*Supplied data:*
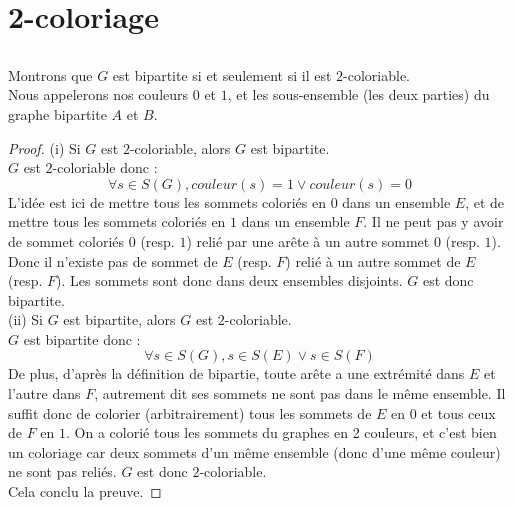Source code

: \section{2-coloriage}
\setcounter{subsection}{4}
\subsection{}
Montrons que $G$ est bipartite si et seulement si il est $2$-coloriable.\\
Nous appelerons nos couleurs $0$ et $1$, et les sous-ensemble (les deux parties) du graphe bipartite $A$ et $B$.
\begin{proof}
    (i) Si $G$ est $2$-coloriable, alors $G$ est bipartite.\\
    $G$ est $2$-coloriable donc : 
    $$
        \forall s \in S(G), couleur(s)=1 \vee couleur(s) = 0
    $$
    L'idée est ici de mettre tous les sommets coloriés en $0$ dans un ensemble $E$, et de mettre tous les sommets coloriés en $1$ dans un ensemble $F$. Il ne peut pas y avoir de sommet coloriés $0$ (resp. $1$) relié par une arête à un autre sommet $0$ (resp. $1$). Donc il n'existe pas de sommet de $E$ (resp. $F$) relié à un autre sommet de $E$ (resp. $F$). Les sommets sont donc dans deux ensembles disjoints. $G$ est donc bipartite.\\
    (ii) Si $G$ est bipartite, alors $G$ est $2$-coloriable.\\
    $G$ est bipartite donc :
    $$
        \forall s \in S(G), s \in S(E) \vee s \in S(F)
    $$
    De plus, d'après la définition de bipartie, toute arête a une extrémité dans $E$ et l'autre dans $F$, autrement dit ses sommets ne sont pas dans le même ensemble. Il suffit donc de colorier (arbitrairement) tous les sommets de $E$ en $0$ et tous ceux de $F$ en $1$. On a colorié tous les sommets du graphes en 2 couleurs, et c'est bien un coloriage car deux sommets d'un même ensemble (donc d'une même couleur) ne sont pas reliés.
    $G$ est donc $2$-coloriable.\\
    Cela conclu la preuve.
\end{proof}

\subsection{}

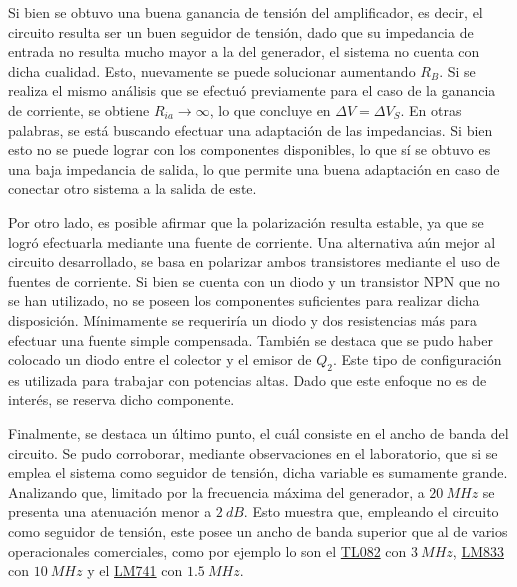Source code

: Si bien se obtuvo una buena ganancia de tensión del amplificador, es decir, el circuito resulta ser un buen seguidor de tensión, dado que su impedancia de entrada no resulta mucho mayor a la del generador, el sistema no cuenta con dicha cualidad. Esto, nuevamente se puede solucionar aumentando $R_B$. Si se realiza el mismo análisis que se efectuó previamente para el caso de la ganancia de corriente, se obtiene $R_{ia} \rightarrow \infty$, lo que concluye en $\Delta V = \Delta V_S$. En otras palabras, se está buscando efectuar una adaptación de las impedancias. Si bien esto no se puede lograr con los componentes disponibles, lo que sí se obtuvo es una baja impedancia de salida, lo que permite una buena adaptación en caso de conectar otro sistema a la salida de este. 

Por otro lado, es posible afirmar que la polarización resulta estable, ya que se logró efectuarla mediante una fuente de corriente. Una alternativa aún mejor al circuito desarrollado, se basa en polarizar ambos transistores mediante el uso de fuentes de corriente. Si bien se cuenta con un diodo y un transistor NPN que no se han utilizado, no se poseen los componentes suficientes para realizar dicha disposición. Mínimamente se requeriría un diodo y dos resistencias más para efectuar una fuente simple compensada. También se destaca que se pudo haber colocado un diodo entre el colector y el emisor de $Q_2$. Este tipo de configuración es utilizada para trabajar con potencias altas. Dado que este enfoque no es de interés, se reserva dicho componente.

Finalmente, se destaca un último punto, el cuál consiste en el ancho de banda del circuito. Se pudo corroborar, mediante observaciones en el laboratorio, que si se emplea el sistema como seguidor de tensión, dicha variable es sumamente grande. Analizando que, limitado por la frecuencia máxima del generador, a $20 \ MHz$ se presenta una atenuación menor a $2 \ dB$. Esto muestra que, empleando el circuito como seguidor de tensión, este posee un ancho de banda superior que al de varios operacionales comerciales, como por ejemplo lo son el \href{http://www.ti.com/lit/ds/symlink/tl082-n.pdf}{TL082} con $3 \ MHz$, \href{http://www.ti.com/lit/ds/symlink/lm833.pdf}{LM833} con $10 \ MHz$ y el \href{http://www.ti.com/lit/ds/symlink/lm741.pdf}{LM741} con $1.5 \ MHz$.
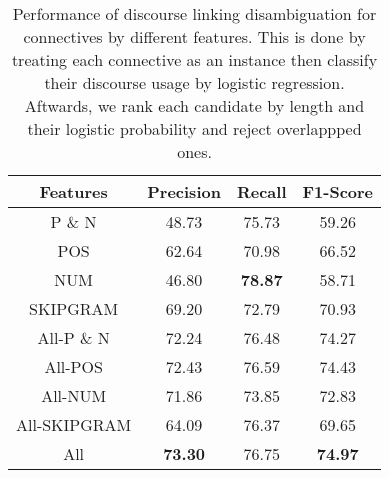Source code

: \begin{table}[h]
\centering
\begin{tabular}{|c|c|c|c|}
\hline

\bf Features            & \bf Precision & \bf Recall & \bf F1-Score \\ \hline
    P \& N              &     48.73     &     75.73  &     59.26    \\ \hline
    POS                 &     62.64     &     70.98  &     66.52    \\ \hline
    NUM                 &     46.80     & \bf 78.87  &     58.71    \\ \hline
    SKIPGRAM            &     69.20     &     72.79  &     70.93    \\ \hline
    All-P \& N          &     72.24     &     76.48  &     74.27    \\ \hline
    All-POS             &     72.43     &     76.59  &     74.43    \\ \hline
    All-NUM             &     71.86     &     73.85  &     72.83    \\ \hline
    All-SKIPGRAM        &     64.09     &     76.37  &     69.65    \\ \hline
    All                 & \bf 73.30     &     76.75  & \bf 74.97    \\


\end{tabular}
\caption{\label{t:classify-features} Performance of discourse linking
disambiguation for connectives by different features. This is done by
treating each connective as an instance then classify their discourse usage
by logistic regression. Aftwards, we rank each candidate by length and their
logistic probability and reject overlappped ones.}
\end{table}

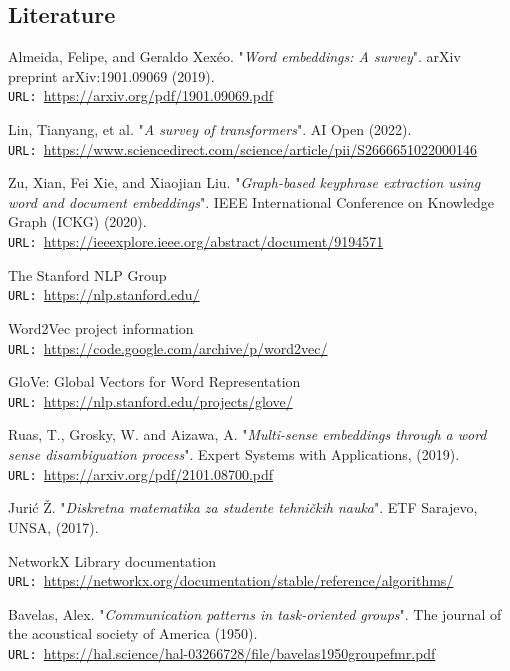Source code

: \documentclass[12pt]{article}
\numberwithin{equation}{section}
\begin{document}
\begin{spacing}{1.5}
	\newpage
	\section{Literature}
	
	\begin{thebibliography}{8}
		Almeida, Felipe, and Geraldo Xexéo. "\textit{Word embeddings: A survey}". arXiv preprint arXiv:1901.09069 (2019). \\
		\texttt{URL: }\url{https://arxiv.org/pdf/1901.09069.pdf}
		
		Lin, Tianyang, et al. "\textit{A survey of transformers}". AI Open (2022).\\
		\texttt{URL: }\url{https://www.sciencedirect.com/science/article/pii/S2666651022000146}
		
		Zu, Xian, Fei Xie, and Xiaojian Liu. "\textit{Graph-based keyphrase extraction using word and document embeddings}". IEEE International Conference on Knowledge Graph (ICKG) (2020). \\
		\texttt{URL: }\url{https://ieeexplore.ieee.org/abstract/document/9194571}
		
		The Stanford NLP Group\\
		\texttt{URL: }\url{https://nlp.stanford.edu/}
		
		Word2Vec project information\\
		\texttt{URL: }\url{https://code.google.com/archive/p/word2vec/}
		
		GloVe: Global Vectors for Word Representation\\
		\texttt{URL: }\url{https://nlp.stanford.edu/projects/glove/}
		
		Ruas, T., Grosky, W. and Aizawa, A.  "\textit{Multi-sense embeddings through a word sense disambiguation process}". Expert Systems with Applications,  (2019). \\
		\texttt{URL: }\url{https://arxiv.org/pdf/2101.08700.pdf}
		
		Jurić Ž. "\textit{Diskretna matematika za studente tehničkih nauka}". ETF Sarajevo, UNSA, (2017). 
		
		NetworkX Library documentation\\
		\texttt{URL: }\url{https://networkx.org/documentation/stable/reference/algorithms/}
		
		Bavelas, Alex. "\textit{Communication patterns in task‐oriented groups}". The journal of the acoustical society of America (1950). \\
		\texttt{URL: }\url{https://hal.science/hal-03266728/file/bavelas1950groupefmr.pdf}
		

\end{thebibliography}
\end{spacing}
\end{document}
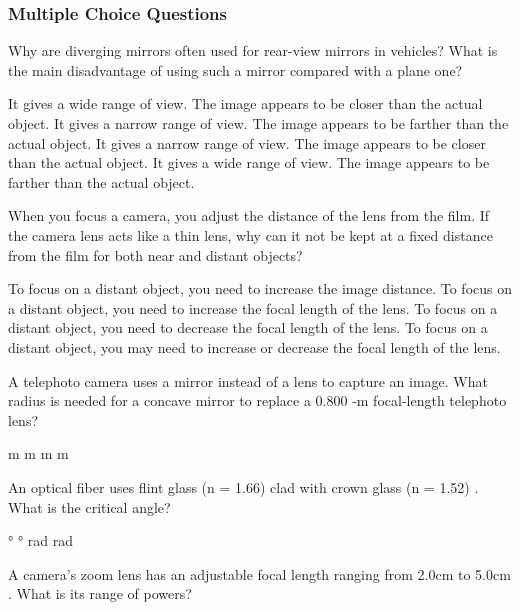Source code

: \documentclass[12pt,addpoints]{exam}
\begin{document}
{{{				\subsubsection*{Multiple Choice Questions}
				\begin{questions}
					\question Why are diverging mirrors often used for rear-view mirrors in vehicles? What is the main disadvantage of using such a mirror compared with a plane one?
					\begin{choices}
						\choice It gives a wide range of view. The image appears to be closer than the actual object.
						\choice It gives a narrow range of view. The image appears to be farther than the actual object.
						\choice It gives a narrow range of view. The image appears to be closer than the actual object.
						\choice It gives a wide range of view. The image appears to be farther than the actual object.	
					\end{choices}
					\question When you focus a camera, you adjust the distance of the lens from the film. If the camera lens acts like a thin lens, why can it not be kept at a fixed distance from the film for both near and distant objects?
					\begin{choices}
						\choice To focus on a distant object, you need to increase the image distance.
						\choice To focus on a distant object, you need to increase the focal length of the lens.
						\choice To focus on a distant object, you need to decrease the focal length of the lens.
						\choice To focus on a distant object, you may need to increase or decrease the focal length of the lens.
					\end{choices}
					\question A telephoto camera uses a mirror instead of a lens to capture an image. What radius is needed for a concave mirror to replace a 0.800 -m focal-length telephoto lens? \\
					\begin{oneparchoices}
						 m
						 m
						 m
						 m
					\end{oneparchoices}
					\question An optical fiber uses flint glass (n = 1.66) clad with crown glass (n = 1.52) . What is the critical angle? \\
					\begin{oneparchoices}
						\choice 33.2°
						\choice 23.7°
						\choice 0.92 rad
						\choice 1.16 rad
					\end{oneparchoices}
					\question A camera’s zoom lens has an adjustable focal length ranging from 2.0cm to 5.0cm . What is its range of powers?\\

\end{questions}}}}
\end{document}
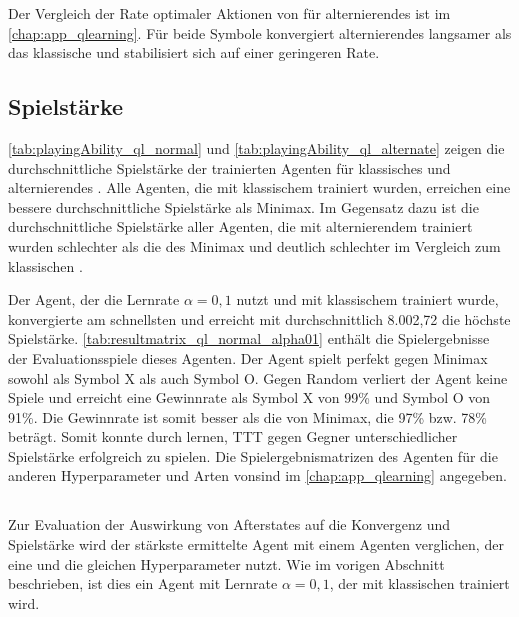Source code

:Der Vergleich der Rate optimaler Aktionen von \qlearning für alternierendes \splay ist im \cref{chap:app_qlearning}. 
Für beide Symbole konvergiert alternierendes \splay langsamer als das klassische \splay und stabilisiert sich auf einer geringeren Rate.

\subsection{Spielstärke}

\cref{tab:playingAbility_ql_normal} und \cref{tab:playingAbility_ql_alternate} zeigen die durchschnittliche Spielstärke der trainierten Agenten für klassisches und alternierendes \splay. 
Alle Agenten, die mit klassischem \splay trainiert wurden, erreichen eine bessere durchschnittliche Spielstärke als Minimax. 
Im Gegensatz dazu ist die durchschnittliche Spielstärke aller Agenten, die mit alternierendem \splay trainiert wurden schlechter als die des Minimax und deutlich schlechter im Vergleich zum klassischen \splay.

Der \qlearning Agent, der die Lernrate $\alpha=0,1$ nutzt und mit klassischem \splay trainiert wurde, konvergierte am schnellsten und erreicht mit durchschnittlich 8.002,72 die höchste Spielstärke.
\cref{tab:resultmatrix_ql_normal_alpha01} enthält die Spielergebnisse der Evaluationsspiele dieses Agenten. 
Der Agent spielt perfekt gegen Minimax sowohl als Symbol X als auch Symbol O. 
Gegen Random verliert der Agent keine Spiele und erreicht eine Gewinnrate als Symbol X von 99\% und Symbol O von 91\%. 
Die Gewinnrate ist somit besser als die von Minimax, die 97\% bzw. 78\% beträgt. 
Somit konnte \qlearning durch \splay lernen, \ac{TTT} gegen Gegner unterschiedlicher Spielstärke erfolgreich zu spielen. 
Die Spielergebnismatrizen des \qlearning Agenten für die anderen Hyperparameter und Arten von\splay sind im \cref{chap:app_qlearning} angegeben.





\subsection{\wtable}
Zur Evaluation der Auswirkung von Afterstates auf die Konvergenz und Spielstärke wird der stärkste ermittelte \qlearning Agent mit einem Agenten verglichen, der eine \wtable und die gleichen Hyperparameter nutzt. 
Wie im vorigen Abschnitt beschrieben, ist dies ein \qlearning Agent mit Lernrate $\alpha=0,1$, der mit klassischen \splay trainiert wird.

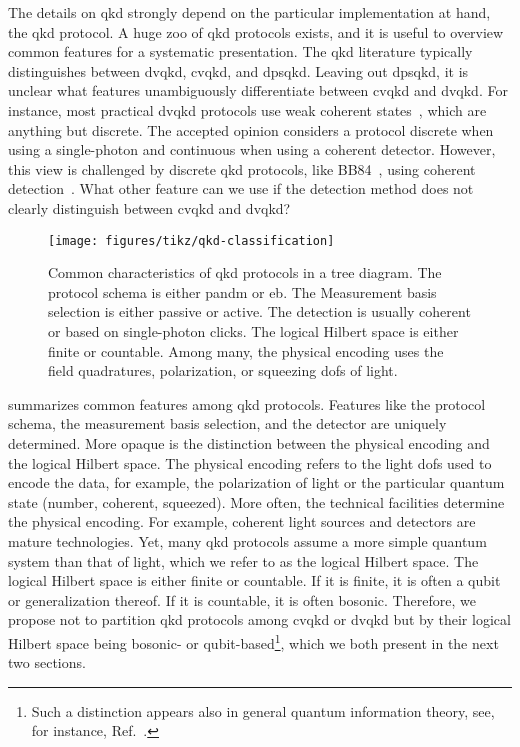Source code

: The details on \gls{qkd} strongly depend on the particular implementation at hand, the \gls{qkd} protocol.
A huge zoo of \gls{qkd} protocols exists, and it is useful to overview common features for a systematic presentation.
The \gls{qkd} literature typically distinguishes between \gls{dvqkd}, \gls{cvqkd}, and \gls{dpsqkd}.
Leaving out \gls{dpsqkd}, it is unclear what features unambiguously differentiate between \gls{cvqkd} and \gls{dvqkd}.
For instance, most practical \gls{dvqkd} protocols use weak coherent states~\cite{Duvsek2006}, which are anything but discrete.
The accepted opinion considers a protocol discrete when using a single-photon and continuous when using a coherent detector.
However, this view is challenged by discrete \gls{qkd} protocols, like BB84~\cite{Bennett1984}, using coherent detection~\cite{Qi2021}.
What other feature can we use if the detection method does not clearly distinguish between \gls{cvqkd} and \gls{dvqkd}?
\begin{figure}[htb]
	\centering
	\texttt{[image: figures/tikz/qkd-classification]}
	\caption{Common characteristics of \gls{qkd} protocols in a tree diagram. The protocol schema is either \gls{pandm} or \gls{eb}. The Measurement basis selection is either passive or active. The detection is usually coherent or based on single-photon clicks. The logical Hilbert space is either finite or countable. Among many, the physical encoding uses the field quadratures, polarization, or squeezing \glspl{dof} of light.}\label{fig:qkd_classification}
\end{figure}
 summarizes common features among \gls{qkd} protocols.
Features like the protocol schema, the measurement basis selection, and the detector are uniquely determined.
More opaque is the distinction between the physical encoding and the logical Hilbert space.
The physical encoding refers to the light \glspl{dof} used to encode the data, for example, the polarization of light or the particular quantum state (number, coherent, squeezed).
More often, the technical facilities determine the physical encoding.
For example, coherent light sources and detectors are mature technologies.
Yet, many \gls{qkd} protocols assume a more simple quantum system than that of light, which we refer to as the logical Hilbert space.
The logical Hilbert space is either finite or countable.
If it is finite, it is often a qubit or generalization thereof.
If it is countable, it is often bosonic.
Therefore, we propose not to partition \gls{qkd} protocols among \gls{cvqkd} or \gls{dvqkd} but by their logical Hilbert space being bosonic- or qubit-based\footnote{Such a distinction appears also in general quantum information theory, see, for instance, Ref.~\cite[p.~2]{Weedbrook2012}.}, which we both present in the next two sections.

*What you have to do:* Repeat only what runs from the first line of the records above to the line with "Montrons que $G$", both included, word for word, minus the pictures.

*Answer space:*
Source code

: \section{2-coloriage}
\setcounter{subsection}{4}
\subsection{}
Montrons que $G$ est bipartite si et seulement si il est $2$-coloriable.\\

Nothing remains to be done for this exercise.